== DATA FOR THE TASK ==

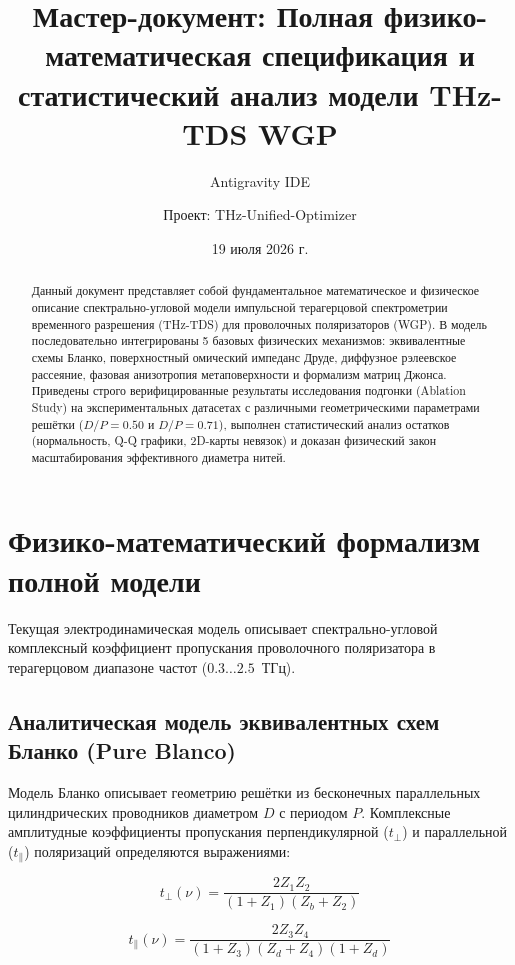 \documentclass[12pt,a4paper]{article}
\title{\textbf{Мастер-документ: Полная физико-математическая спецификация и статистический анализ модели THz-TDS WGP}}
\author{Antigravity IDE \and Проект: THz-Unified-Optimizer}
\date{19 июля 2026 г.}
\begin{document}
\maketitle

\begin{abstract}
Данный документ представляет собой фундаментальное математическое и физическое описание спектрально-угловой модели импульсной терагерцовой спектрометрии временного разрешения (THz-TDS) для проволочных поляризаторов (WGP). В модель последовательно интегрированы 5 базовых физических механизмов: эквивалентные схемы Бланко, поверхностный омический импеданс Друде, диффузное рэлеевское рассеяние, фазовая анизотропия метаповерхности и формализм матриц Джонса. Приведены строго верифицированные результаты исследования подгонки (Ablation Study) на экспериментальных датасетах с различными геометрическими параметрами решётки ($D/P = 0.50$ и $D/P = 0.71$), выполнен статистический анализ остатков (нормальность, Q-Q графики, 2D-карты невязок) и доказан физический закон масштабирования эффективного диаметра нитей.
\end{abstract}

\tableofcontents
\newpage

\section{Физико-математический формализм полной модели}

Текущая электродинамическая модель описывает спектрально-угловой комплексный коэффициент пропускания проволочного поляризатора в терагерцовом диапазоне частот ($0.3 \dots 2.5$~ТГц).

\subsection{Аналитическая модель эквивалентных схем Бланко (Pure Blanco)}
Модель Бланко описывает геометрию решётки из бесконечных параллельных цилиндрических проводников диаметром $D$ с периодом $P$. Комплексные амплитудные коэффициенты пропускания перпендикулярной ($t_{\perp}$) и параллельной ($t_{\parallel}$) поляризаций определяются выражениями:

\begin{equation}
t_{\perp}(\nu) = \frac{2 Z_1 Z_2}{(1 + Z_1)(Z_b + Z_2)}
\end{equation}

\begin{equation}
t_{\parallel}(\nu) = \frac{2 Z_3 Z_4}{(1 + Z_3)(Z_d + Z_4)(1 + Z_d)}
\end{equation}
\end{document}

===

PROBLEM TO WORK ON:
Extract from the data every line where "perp" shows up.

ANSWER SPACE:
Модель Бланко описывает геометрию решётки из бесконечных параллельных цилиндрических проводников диаметром $D$ с периодом $P$. Комплексные амплитудные коэффициенты пропускания перпендикулярной ($t_{\perp}$) и параллельной ($t_{\parallel}$) поляризаций определяются выражениями:
t_{\perp}(\nu) = \frac{2 Z_1 Z_2}{(1 + Z_1)(Z_b + Z_2)}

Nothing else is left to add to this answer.